Reading about the history of God brought my attention to a recurring pattern throughout the development of concepts about God and religion: that there had always been a yearning to return to the earliest form of man’s relationship with his God, a very personal connection unconfined by any formal “correct” theology nor unencumbered by obligatory obedience to sanctioned hierarchy, when institutions with all their frills and trappings, ironically, became insufficient to satisfy man’s natural predisposition towards the spiritual.

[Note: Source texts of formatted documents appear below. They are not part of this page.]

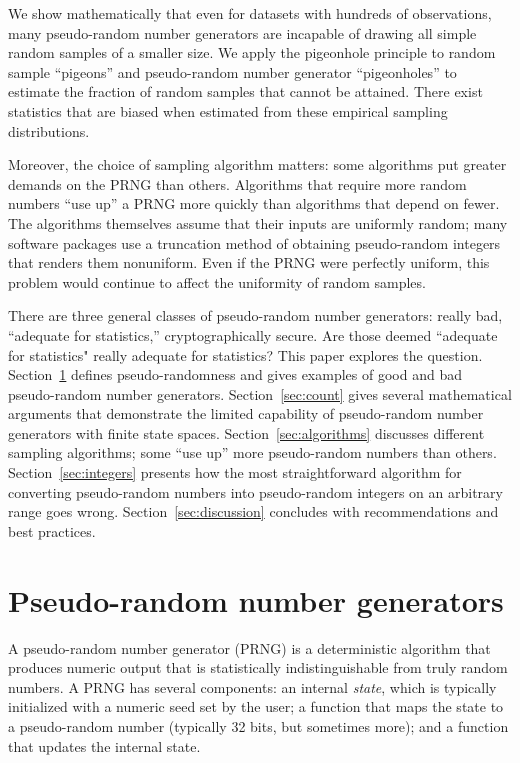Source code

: \documentclass[graybox]{svmult}
\begin{document}
We show mathematically that even for datasets with hundreds of observations, many pseudo-random number generators
are incapable of drawing all simple random samples of a smaller size.
We apply the pigeonhole principle to random sample ``pigeons'' and pseudo-random number generator ``pigeonholes''
to estimate the fraction of random samples that cannot be attained.
There exist statistics that are biased when estimated from these empirical sampling distributions.

Moreover, the choice of sampling algorithm matters:
some algorithms put greater demands on the PRNG than others.
Algorithms that require more random numbers ``use up'' a PRNG more quickly than algorithms that depend on fewer.
The algorithms themselves assume that their inputs are uniformly random;
many software packages use a truncation method of obtaining pseudo-random integers that renders them nonuniform.
Even if the PRNG were perfectly uniform, this problem would continue to affect the uniformity of random samples.

There are three general classes of pseudo-random number generators: really bad, ``adequate for statistics,'' cryptographically secure.
Are those deemed ``adequate for statistics" really adequate for statistics?
This paper explores the question.
Section~\ref{sec:prngs} defines pseudo-randomness and gives examples of good and bad pseudo-random number generators.
Section~\ref{sec:count} gives several mathematical arguments that demonstrate the limited capability of pseudo-random number
generators with finite state spaces.
Section~\ref{sec:algorithms} discusses different sampling algorithms; some ``use up'' more pseudo-random numbers than others.
Section~\ref{sec:integers} presents how the most straightforward algorithm for converting pseudo-random numbers into pseudo-random integers on an arbitrary
range goes wrong.
Section~\ref{sec:discussion} concludes with recommendations and best practices.



\section{Pseudo-random number generators}
\label{sec:prngs}

A pseudo-random number generator (PRNG) is a deterministic algorithm that produces numeric output that is statistically indistinguishable
from truly random numbers.
A PRNG has several components:
an internal \emph{state}, which is typically initialized with a numeric seed set by the user;
a function that maps the state to a pseudo-random number (typically 32 bits, but sometimes more);
and a function that updates the internal state.
\end{document}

That God — at least as I had known Him — was a concept came to me, not surprisingly, in the university setting and in the face of a multitude of ideas, which until then had remained inaccessible within the confines of dogmatic sectarian education.
The realization brought me to a reassessment of my feelings for and knowledge of my God — and just like the early Jews, Christians and Muslims who had found a theology-based God too elaborate yet profoundly inadequate — and I began to slowly shed encumbering doctrines, notions and preconceptions.
To my delight, I felt nothing but freedom, the liberating freedom to experience God — that innate, deeply embedded longing within me to connect to the endless wonder and mystery of this world — whichever way: in a wild cathartic creative explosion of forms and movements or in deep silent meditative prayer, no matter where: in the temple, church or mosque. As mystics across all religions universally claim, “there are as many roads to God as people.”